Genetic and Quantitative Trait Locus Analysis of Cell Wall Components and Forage Digestibility in the Zheng58 × HD568 Maize RIL Population at Anthesis Stage.

Science.gov (United States)

Li, Kun; Wang, Hongwu; Hu, Xiaojiao; Ma, Feiqian; Wu, Yujin; Wang, Qi; Liu, Zhifang; Huang, Changling

2017-01-01

The plant cell wall plays vital roles in various aspects of the plant life cycle. It provides a basic structure for cells and gives mechanical rigidity to the whole plant. Some complex cell wall components are involved in signal transduction during pathogenic infection and pest infestations. Moreover, the lignification level of cell walls strongly influences the digestibility of forage plants.
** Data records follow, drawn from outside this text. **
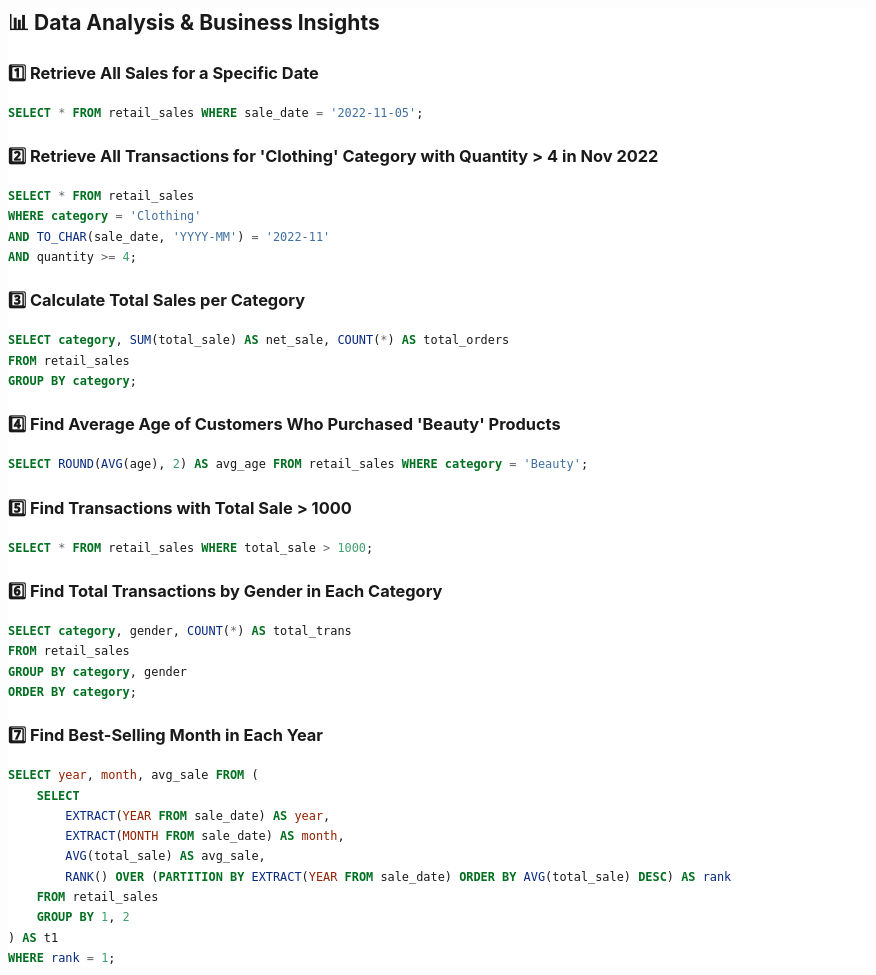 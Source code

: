 
## 📊 Data Analysis & Business Insights

### **1️⃣ Retrieve All Sales for a Specific Date**
```sql
SELECT * FROM retail_sales WHERE sale_date = '2022-11-05';
```

### **2️⃣ Retrieve All Transactions for 'Clothing' Category with Quantity > 4 in Nov 2022**
```sql
SELECT * FROM retail_sales
WHERE category = 'Clothing'
AND TO_CHAR(sale_date, 'YYYY-MM') = '2022-11'
AND quantity >= 4;
```

### **3️⃣ Calculate Total Sales per Category**
```sql
SELECT category, SUM(total_sale) AS net_sale, COUNT(*) AS total_orders
FROM retail_sales
GROUP BY category;
```

### **4️⃣ Find Average Age of Customers Who Purchased 'Beauty' Products**
```sql
SELECT ROUND(AVG(age), 2) AS avg_age FROM retail_sales WHERE category = 'Beauty';
```

### **5️⃣ Find Transactions with Total Sale > 1000**
```sql
SELECT * FROM retail_sales WHERE total_sale > 1000;
```

### **6️⃣ Find Total Transactions by Gender in Each Category**
```sql
SELECT category, gender, COUNT(*) AS total_trans
FROM retail_sales
GROUP BY category, gender
ORDER BY category;
```

### **7️⃣ Find Best-Selling Month in Each Year**
```sql
SELECT year, month, avg_sale FROM (
    SELECT
        EXTRACT(YEAR FROM sale_date) AS year,
        EXTRACT(MONTH FROM sale_date) AS month,
        AVG(total_sale) AS avg_sale,
        RANK() OVER (PARTITION BY EXTRACT(YEAR FROM sale_date) ORDER BY AVG(total_sale) DESC) AS rank
    FROM retail_sales
    GROUP BY 1, 2
) AS t1
WHERE rank = 1;
```
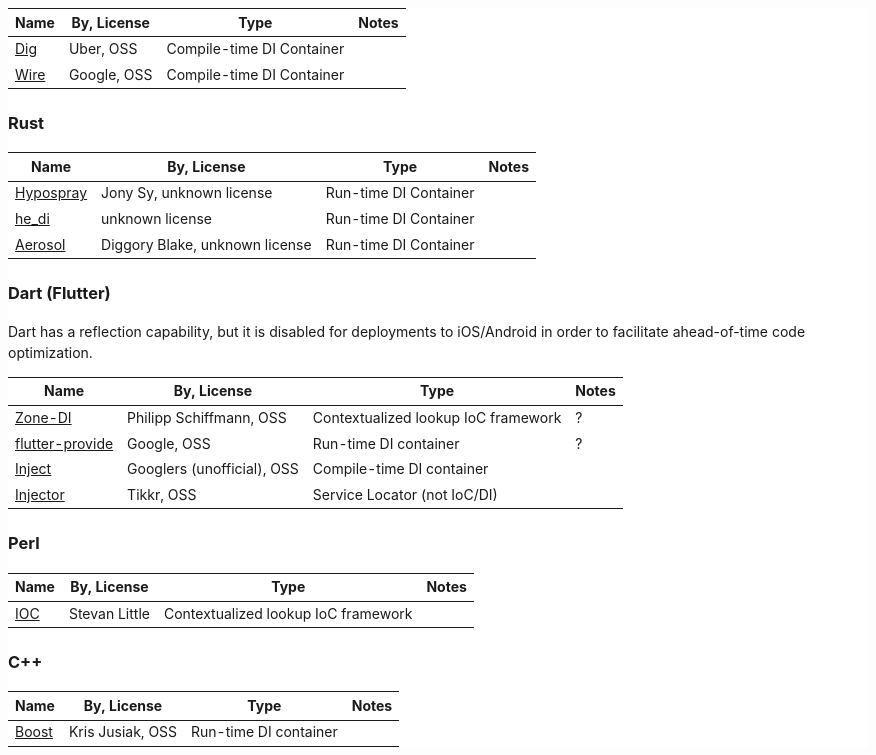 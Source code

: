 | Name                                   | By, License | Type                      | Notes |
|----------------------------------------|-------------|---------------------------|---------------------------------|
| [Dig](https://github.com/uber-go/dig) | Uber, OSS    | Compile-time DI Container | |
| [Wire](https://github.com/google/wire) | Google, OSS | Compile-time DI Container | |

### Rust

| Name                                             | By, License                    | Type                  | Notes |
|--------------------------------------------------|--------------------------------|-----------------------|---------------------------------|
| [Hypospray](https://github.com/jonysy/hypospray) | Jony Sy, unknown license       | Run-time DI Container | |
| [he_di](https://docs.rs/he_di/)                  | unknown license                | Run-time DI Container | |
| [Aerosol](https://github.com/Diggsey/aerosol)    | Diggory Blake, unknown license | Run-time DI Container | |



### Dart (Flutter)

Dart has a reflection capability, but it is disabled for deployments to iOS/Android in order to facilitate ahead-of-time code optimization.

| Name                                                   | By, License                | Type                          | Notes |
|--------------------------------------------------------|----------------------------|-------------------------------|---------------------------------|
| [Zone-DI](https://github.com/pschiffmann/zone_di.dart) | Philipp Schiffmann, OSS    | Contextualized lookup IoC framework | ? |
| [flutter-provide](https://github.com/google/flutter-provide/) | Google, OSS         | Run-time DI container | ? |
| [Inject](https://github.com/google/inject.dart)        | Googlers (unofficial), OSS | Compile-time DI container        | |
| [Injector](https://github.com/tikkrapp/injector)       | Tikkr, OSS                 | Service Locator (not IoC/DI) | |

### Perl

| Name                                | By, License        | Type                                | Notes |
|-------------------------------------|--------------------|-------------------------------------|---------------------------------|
| [IOC](https://metacpan.org/pod/IOC) | Stevan Little      | Contextualized lookup IoC framework | |

### C++

| Name                                              | By, License      | Type                  | Notes |
|---------------------------------------------------|------------------|-----------------------|----------------------------------|
| [Boost](https://github.com/boost-experimental/di) | Kris Jusiak, OSS | Run-time DI container | |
To determine the genetic bases of cell wall components and digestibility, quantitative trait locus (QTL) analyses for six related traits were performed using a recombinant inbred line (RIL) population from a cross between Zheng58 and HD568. Eight QTL for in vitro neutral detergent fiber (NDF) digestibility were observed, out of which only two increasing alleles came from HD568. Three QTL out of ten with alleles increasing in vitro dry matter digestibility also originated from HD568. Five-ten QTL were detected for lignin, cellulose content, acid detergent fiber, and NDF content. Among these results, 29.8% (14/47) of QTL explained >10% of the phenotypic variation in the RIL population, whereas 70.2% (33/47) explained ≤10%. These results revealed that in maize stalks, a few large-effect QTL and a number of minor-effect QTL contributed to most of the genetic components involved in cell wall biosynthesis and digestibility.